Apollo is the latest company sanctioned in an industrywide sweep into whether private equity firms put their own interests ahead of investors. The Wall Street Journal said Apollo must pay more than $40 million back to pension funds and university endowments in the largest private equity settlement to date.
Bayh, a Democrat who is running against U.S. Congressman Todd Young, R-Indiana, for the U.S. Senate seat being vacated by Sen. Dan Coats, has worked for Apollo since January 2011. Bayh, a former Indiana governor, is seeking to return to the Senate after serving there from 1999 to 2011. He joined Apollo less than three weeks after leaving the Senate.
Jeff Cardwell, chairman of the Indiana Republican Party, called for Bayh to resign from the firm Wednesday.
"It's bad enough that Evan Bayh used his public position to make millions for himself," Cardwell said in a written statement. "If he truly stands for Hoosiers, it's time for Bayh to resign from Apollo and distance himself from this corporate corruption. Hoosiers deserve to know whether Evan Bayh stands for bankers on Wall Street or Hoosiers on Main Street."
Four fund advisers affiliated with Apollo failed to adequately disclose lump-sum payments it expects to receive from the sale of portfolio companies, the SEC said in a statement Tuesday. That reduced amounts available for distribution to fund investors, the SEC said. New York-based Apollo, which didn’t admit or deny wrongdoing, agreed to pay a $12.5 million penalty and about $40 million in disgorgement and interest.
Wall Street’s top cop has made policing private equity fees a priority. Blackstone Group LP and KKR & Co. were both fined last year by the regulator over how they informed investors of fund costs. The agency has focused on what’s known as accelerated monitoring fees, which firms charge the companies they own for services like advisory and legal work. The practice lowers the value of portfolio companies, which reduces potential profits available to clients.

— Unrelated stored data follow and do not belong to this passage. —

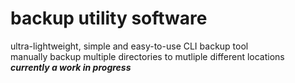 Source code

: # backup utility software
ultra-lightweight, simple and easy-to-use CLI backup tool\
manually backup multiple directories to mutliple different locations\
***currently a work in progress***
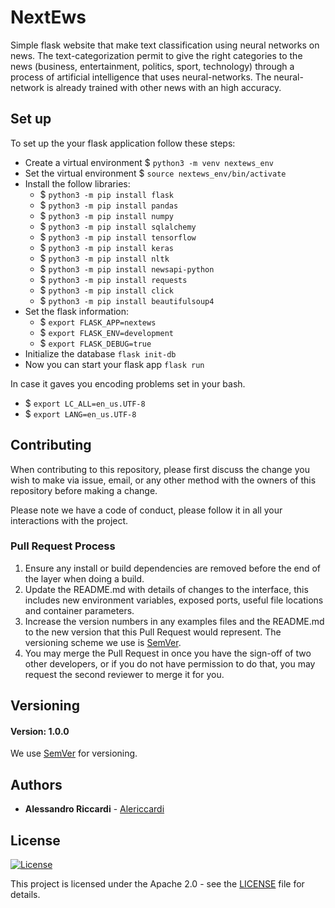 # NextEws
Simple flask website that make text classification using neural networks on news.
The text-categorization permit to give the right categories to the news (business, entertainment, politics, sport, 
technology) through a process of artificial intelligence that uses neural-networks. The neural-network is already trained 
with other news with an high accuracy.

## Set up
To set up the your flask application follow these steps:
* Create a virtual environment $ `python3 -m venv nextews_env`
* Set the virtual environment $ `source nextews_env/bin/activate`
* Install the follow libraries:
    * $ `python3 -m pip install flask`
    * $ `python3 -m pip install pandas`
    * $ `python3 -m pip install numpy`
    * $ `python3 -m pip install sqlalchemy`
    * $ `python3 -m pip install tensorflow`
    * $ `python3 -m pip install keras`
    * $ `python3 -m pip install nltk`
    * $ `python3 -m pip install newsapi-python`
    * $ `python3 -m pip install requests`
    * $ `python3 -m pip install click`
    * $ `python3 -m pip install beautifulsoup4`
* Set the flask information:
    * $ `export FLASK_APP=nextews`
    * $ `export FLASK_ENV=development`
    * $ `export FLASK_DEBUG=true`
* Initialize the database `flask init-db`
* Now you can start your flask app `flask run`

In case it gaves you encoding problems set in your bash.
* $ `export LC_ALL=en_us.UTF-8`
* $ `export LANG=en_us.UTF-8`

## Contributing

When contributing to this repository, please first discuss the change you wish to make via issue,
email, or any other method with the owners of this repository before making a change. 

Please note we have a code of conduct, please follow it in all your interactions with the project.

### Pull Request Process

1. Ensure any install or build dependencies are removed before the end of the layer when doing a 
   build.
2. Update the README.md with details of changes to the interface, this includes new environment 
   variables, exposed ports, useful file locations and container parameters.
3. Increase the version numbers in any examples files and the README.md to the new version that this
   Pull Request would represent. The versioning scheme we use is [SemVer](http://semver.org/).
4. You may merge the Pull Request in once you have the sign-off of two other developers, or if you 
   do not have permission to do that, you may request the second reviewer to merge it for you.

## Versioning

#### Version: 1.0.0

We use [SemVer](http://semver.org/) for versioning.

## Authors
* **Alessandro Riccardi** - [Alericcardi](https://github.com/alericcardi)

## License

[![License](https://img.shields.io/badge/License-Apache%202.0-blue.svg)](https://opensource.org/licenses/Apache-2.0)

This project is licensed under the Apache 2.0 - see the [LICENSE](LICENSE) file for details.

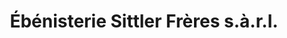 ---
title: "Ébénisterie Sittler Frères s.à.r.l."
url: /colmar/ebenisterie-sittler-freres-s-a-r-l/
shop: antiquités
--- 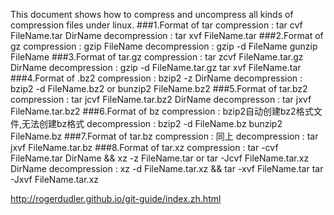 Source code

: This document shows how to compress and uncompress all kinds of compression files under linux.
###1.Format of tar
compression : tar cvf FileName.tar DirName
decompression : tar xvf FileName.tar
###2.Format of gz
compression : gzip FileName
decompression : gzip -d FileName
		gunzip FileName
###3.Format of tar.gz
compression : tar zcvf FileName.tar.gz DirName
decompression : gzip -d FileName.tar.gz
		tar xvf FileName.tar
###4.Format of .bz2
compression : bzip2 -z DirName
decompression : bzip2 -d FileName.bz2
		or bunzip2 FileName.bz2
###5.Format of tar.bz2
compression : tar jcvf FileName.tar.bz2 DirName
decompresson : tar jxvf FileName.tar.bz2
###6.Format of bz
compression : bzip2自动创建bz2格式文件,无法创建bz格式
decompression : bzip2 -d FileName.bz
	        bunzip2 FileName.bz
###7.Format of tar.bz
compression : 同上
decompression : tar jxvf FileName.tar.bz
###8.Format of tar.xz
compression : tar -cvf FileName.tar DirName && xz -z FileName.tar
	 	or tar -Jcvf FileName.tar.xz DirName
decompression : xz -d FileName.tar.xz && tar -xvf FileName.tar
		tar -Jxvf FileName.tar.xz







http://rogerdudler.github.io/git-guide/index.zh.html
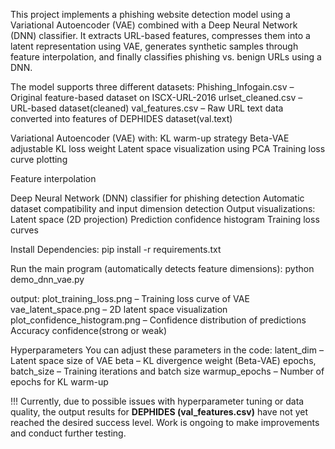 This project implements a phishing website detection model using a Variational Autoencoder (VAE) combined with a Deep Neural Network (DNN) classifier.
It extracts URL-based features, compresses them into a latent representation using VAE, generates synthetic samples through feature interpolation, and finally classifies phishing vs. benign URLs using a DNN.

The model supports three different datasets:
Phishing_Infogain.csv – Original feature-based dataset on ISCX-URL-2016
urlset_cleaned.csv – URL-based dataset(cleaned)
val_features.csv – Raw URL text data converted into features of DEPHIDES dataset(val.text)

Variational Autoencoder (VAE) with:
KL warm-up strategy
Beta-VAE adjustable KL loss weight
Latent space visualization using PCA
Training loss curve plotting

Feature interpolation

Deep Neural Network (DNN) classifier for phishing detection
Automatic dataset compatibility and input dimension detection
Output visualizations:
Latent space (2D projection)
Prediction confidence histogram
Training loss curves

Install Dependencies:
pip install -r requirements.txt

Run the main program (automatically detects feature dimensions):
python demo_dnn_vae.py

output:
plot_training_loss.png – Training loss curve of VAE
vae_latent_space.png – 2D latent space visualization
plot_confidence_histogram.png – Confidence distribution of predictions
Accuracy
confidence(strong or weak)


Hyperparameters
You can adjust these parameters in the code:
latent_dim – Latent space size of VAE
beta – KL divergence weight (Beta-VAE)
epochs, batch_size – Training iterations and batch size
warmup_epochs – Number of epochs for KL warm-up


!!!
Currently, due to possible issues with hyperparameter tuning or data quality, 
the output results for **DEPHIDES (val\_features.csv)** have not yet reached 
the desired success level. Work is ongoing to make improvements and conduct further testing.
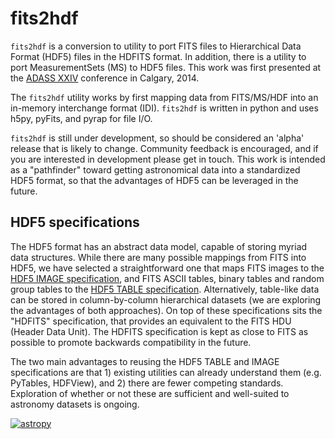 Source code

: fits2hdf
========

`fits2hdf` is a conversion to utility to port FITS files to Hierarchical Data Format (HDF5) 
files in the HDFITS format. In addition, there is a utility to port MeasurementSets (MS)
to HDF5 files. This work was first presented at the [ADASS XXIV](http://arxiv.org/abs/1411.0507)
conference in Calgary, 2014.

The `fits2hdf` utility works by first mapping data from FITS/MS/HDF into an in-memory interchange
format (IDI). `fits2hdf` is written in python and uses h5py, pyFits, and pyrap for file I/O.

`fits2hdf` is still under development, so should be considered an 'alpha' release that is likely
to change. Community feedback is encouraged, and if you are interested in development please
get in touch. This work is intended as a "pathfinder" toward getting astronomical data into 
a standardized HDF5 format, so that the advantages of HDF5 can be leveraged in the future.

HDF5 specifications
-------------------

The HDF5 format has an abstract data model, capable of storing myriad data structures. 
While there are many possible mappings from FITS into HDF5, we have selected a straightforward
one that maps FITS images to the [HDF5 IMAGE specification](http://www.hdfgroup.org/HDF5/doc/HL/H5TB_Spec.html), 
and FITS ASCII tables, binary tables and random group tables to the 
[HDF5 TABLE specification](http://www.hdfgroup.org/HDF5/doc/ADGuide/ImageSpec.html). 
Alternatively, table-like data can be stored in column-by-column hierarchical datasets 
(we are exploring the advantages of both approaches). On top of these specifications sits the 
"HDFITS" specification, that provides an equivalent to the FITS HDU (Header Data Unit). The HDFITS
specification is kept as close to FITS as possible to promote backwards compatibility in the future.

The two main advantages to reusing the HDF5 TABLE and IMAGE specifications are that 1) existing
utilities can already understand them (e.g. PyTables, HDFView), and 2) there are fewer competing
standards. Exploration of whether or not these are sufficient and well-suited to astronomy datasets
is ongoing.

[![astropy](http://img.shields.io/badge/powered%20by-AstroPy-orange.svg?style=flat)](http://www.astropy.org/)




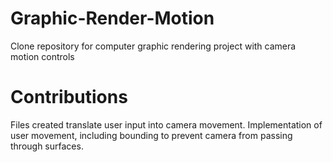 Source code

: # Graphic-Render-Motion
Clone repository for computer graphic rendering project with camera motion controls

# Contributions
Files created translate user input into camera movement. Implementation of user movement, including bounding to prevent camera from passing through surfaces.
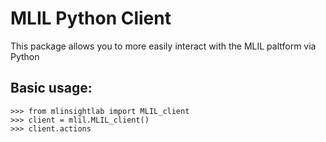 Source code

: # MLIL Python Client
This package allows you to more easily interact with the MLIL paltform via Python

## Basic usage:

    >>> from mlinsightlab import MLIL_client
    >>> client = mlil.MLIL_client()
    >>> client.actions

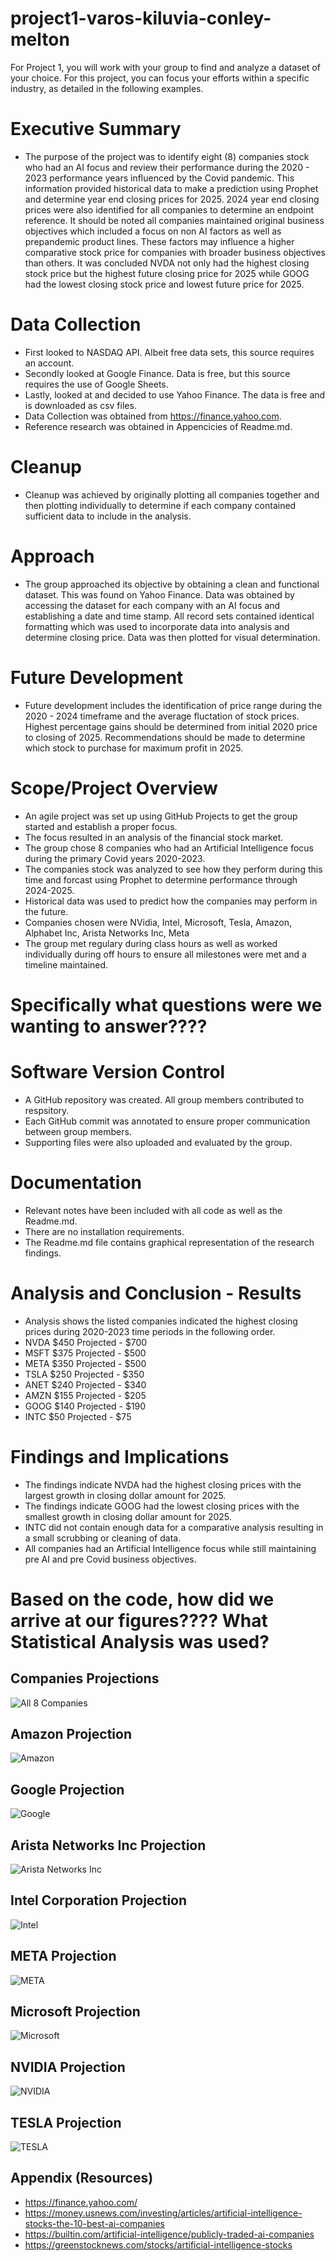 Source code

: # project1-varos-kiluvia-conley-melton

For Project 1, you will work with your group to find and analyze a dataset of your choice.
For this project, you can focus your efforts within a specific industry, as detailed in the following examples.

# Executive Summary
- The purpose of the project was to identify eight (8) companies stock who had an AI focus and review their performance during the 2020 - 2023 performance years influenced by the Covid pandemic.  This information provided historical data to make a prediction using Prophet and determine year end closing prices for 2025.  2024 year end closing prices were also identified for all companies to determine an endpoint reference.  It should be noted all companies maintained original business objectives which included a focus on non AI factors as well as prepandemic product lines.  These factors may influence a higher comparative stock price for companies with broader business objectives than others.  It was concluded NVDA not only had the highest closing stock price but the highest future closing price for 2025 while GOOG had the lowest closing stock price and lowest future price for 2025.

# Data Collection
- First looked to NASDAQ API. Albeit free data sets, this source requires an account.
- Secondly looked at Google Finance. Data is free, but this source requires the use of Google Sheets.
- Lastly, looked at and decided to use Yahoo Finance. The data is free and is downloaded as csv files.
- Data Collection was obtained from https://finance.yahoo.com.
- Reference research was obtained in Appencicies of Readme.md.

# Cleanup
- Cleanup was achieved by originally plotting all companies together and then plotting individually to determine if each company contained sufficient data to include in the analysis.

# Approach
- The group approached its objective by obtaining a clean and functional dataset.  This was found on Yahoo Finance.  Data was obtained by accessing the dataset for each company with an AI focus and establishing a date and time stamp.  All record sets contained identical formatting which was used to incorporate data into analysis and determine closing price.  Data was then plotted for visual determination.

# Future Development
- Future development includes the identification of price range during the 2020 - 2024 timeframe and the average fluctation of stock prices.  Highest percentage gains should be determined from initial 2020 price to closing of 2025.  Recommendations should be made to determine which stock to purchase for maximum profit in 2025.



# Scope/Project Overview
-  An agile project was set up using GitHub Projects to get the group started and establish a proper focus.
-  The focus resulted in an analysis of the financial stock market.
-  The group chose 8 companies who had an Artificial Intelligence focus during the primary Covid years 2020-2023.
-  The companies stock was analyzed to see how they perform during this time and forcast using Prophet to determine performance through 2024-2025.
-  Historical data was used to predict how the companies may perform in the future.
-  Companies chosen were NVidia, Intel, Microsoft, Tesla, Amazon, Alphabet Inc, Arista Networks Inc, Meta
-  The group met regulary during class hours as well as worked individually during off hours to ensure all milestones were met and a timeline maintained.

# Specifically what questions were we wanting to answer????


# Software Version Control
- A GitHub repository was created.  All group members contributed to respsitory.
- Each GitHub commit was annotated to ensure proper communication between group members.
- Supporting files were also uploaded and evaluated by the group.

# Documentation
- Relevant notes have been included with all code as well as the Readme.md.
- There are no installation requirements.
- The Readme.md file contains graphical representation of the research findings.

# Analysis and Conclusion - Results
- Analysis shows the listed companies indicated the highest closing prices during 2020-2023 time periods in the following order.
- NVDA $450 Projected - $700
- MSFT $375 Projected - $500
- META $350 Projected - $500
- TSLA $250 Projected - $350
- ANET $240 Projected - $340
- AMZN $155 Projected - $205
- GOOG $140 Projected - $190
- INTC $50  Projected - $75

# Findings and Implications
- The findings indicate NVDA had the highest closing prices with the largest growth in closing dollar amount for 2025.
- The findings indicate GOOG had the lowest closing prices with the smallest growth in closing dollar amount for 2025.
- INTC did not contain enough data for a comparative analysis resulting in a small scrubbing or cleaning of data.
- All companies had an Artificial Intelligence focus while still maintaining pre AI and pre Covid business objectives.

# Based on the code, how did we arrive at our figures????  What Statistical Analysis was used?

## Companies Projections
![All 8 Companies](./Resources/all_comp_closing_prices.png)

## Amazon Projection
![Amazon](./Resources/amzn_projection.png)

## Google Projection
![Google](./Resources/goog_projection.png)

## Arista Networks Inc Projection
![Arista Networks Inc](./Resources/anet_projection.png)

## Intel Corporation Projection
![Intel](./Resources/intc_projection.png)

## META Projection
![META](./Resources/meta_projection.png)

## Microsoft Projection
![Microsoft](./Resources/msft_projection.png)

## NVIDIA Projection
![NVIDIA](./Resources/nvda_projection.png)

## TESLA Projection
![TESLA](./Resources/tsla_projection.png)


## Appendix (Resources)
- https://finance.yahoo.com/
- https://money.usnews.com/investing/articles/artificial-intelligence-stocks-the-10-best-ai-companies
- https://builtin.com/artificial-intelligence/publicly-traded-ai-companies
- https://greenstocknews.com/stocks/artificial-intelligence-stocks 


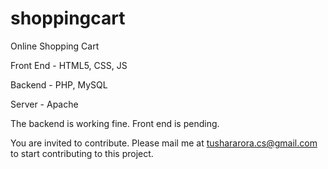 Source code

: # shoppingcart
Online Shopping Cart

Front End - HTML5, CSS, JS

Backend - PHP, MySQL 

Server - Apache

The backend is working fine.
Front end is pending.
 
You are invited to contribute. Please mail me at tushararora.cs@gmail.com to start contributing to this project.
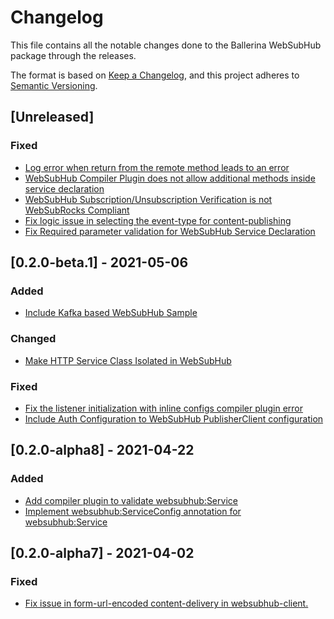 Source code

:# Changelog
This file contains all the notable changes done to the Ballerina WebSubHub package through the releases.

The format is based on [Keep a Changelog](https://keepachangelog.com/en/1.0.0/),
and this project adheres to [Semantic Versioning](https://semver.org/spec/v2.0.0.html).

## [Unreleased]

### Fixed 

- [Log error when return from the remote method leads to an error](https://github.com/ballerina-platform/ballerina-standard-library/issues/1449)
- [WebSubHub Compiler Plugin does not allow additional methods inside service declaration](https://github.com/ballerina-platform/ballerina-standard-library/issues/1417)
- [WebSubHub Subscription/Unsubscription Verification is not WebSubRocks Compliant](https://github.com/ballerina-platform/ballerina-standard-library/issues/1479)
- [Fix logic issue in selecting the event-type for content-publishing](https://github.com/ballerina-platform/ballerina-standard-library/issues/1460)
- [Fix Required parameter validation for WebSubHub Service Declaration](https://github.com/ballerina-platform/ballerina-standard-library/issues/1477)

## [0.2.0-beta.1] - 2021-05-06

### Added
- [Include Kafka based WebSubHub Sample](https://github.com/ballerina-platform/ballerina-standard-library/issues/992)

### Changed
- [Make HTTP Service Class Isolated in WebSubHub](https://github.com/ballerina-platform/ballerina-standard-library/issues/1390)

### Fixed
- [Fix the listener initialization with inline configs compiler plugin error](https://github.com/ballerina-platform/ballerina-standard-library/issues/1304)
- [Include Auth Configuration to WebSubHub PublisherClient configuration](https://github.com/ballerina-platform/ballerina-standard-library/issues/1324)

## [0.2.0-alpha8] - 2021-04-22
### Added
- [Add compiler plugin to validate websubhub:Service](https://github.com/ballerina-platform/ballerina-standard-library/issues/1099)
- [Implement websubhub:ServiceConfig annotation for websubhub:Service](https://github.com/ballerina-platform/ballerina-standard-library/issues/1253)

## [0.2.0-alpha7] - 2021-04-02
### Fixed
- [Fix issue in form-url-encoded content-delivery in websubhub-client.](https://github.com/ballerina-platform/ballerina-standard-library/issues/1107)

“A common theme in our recent enforcement actions against private-equity firms is their failure to properly disclose fees and conflicts of interest to fund investors,” Andrew J. Ceresney, head of the SEC’s division of enforcement, said in the statement.
The former senior partner, whom the SEC didn’t name, was caught twice for improperly charging personal expenses to Apollo funds and portfolio companies from January 2010 through June 2013, according to the agency. That partner was Ali Rashid, according to two people with knowledge of the matter. Rashid left the firm in 2014.
With only repayment and a verbal reprimand as punishment, Apollo failed to find other instances where the partner saddled the fund with personal expenses. A firm-wide review led to the discovery of the additional charges, which resulted in the partner’s January 2014 departure from the firm.
“Apollo seeks to act appropriately and in the best interest of the funds it manages at all times,” Eric Kuo, an outside spokesman for Apollo, said in an e-mailed statement. “Long before the SEC inquiry began, Apollo had enhanced its disclosure and compliance relating to these matters.”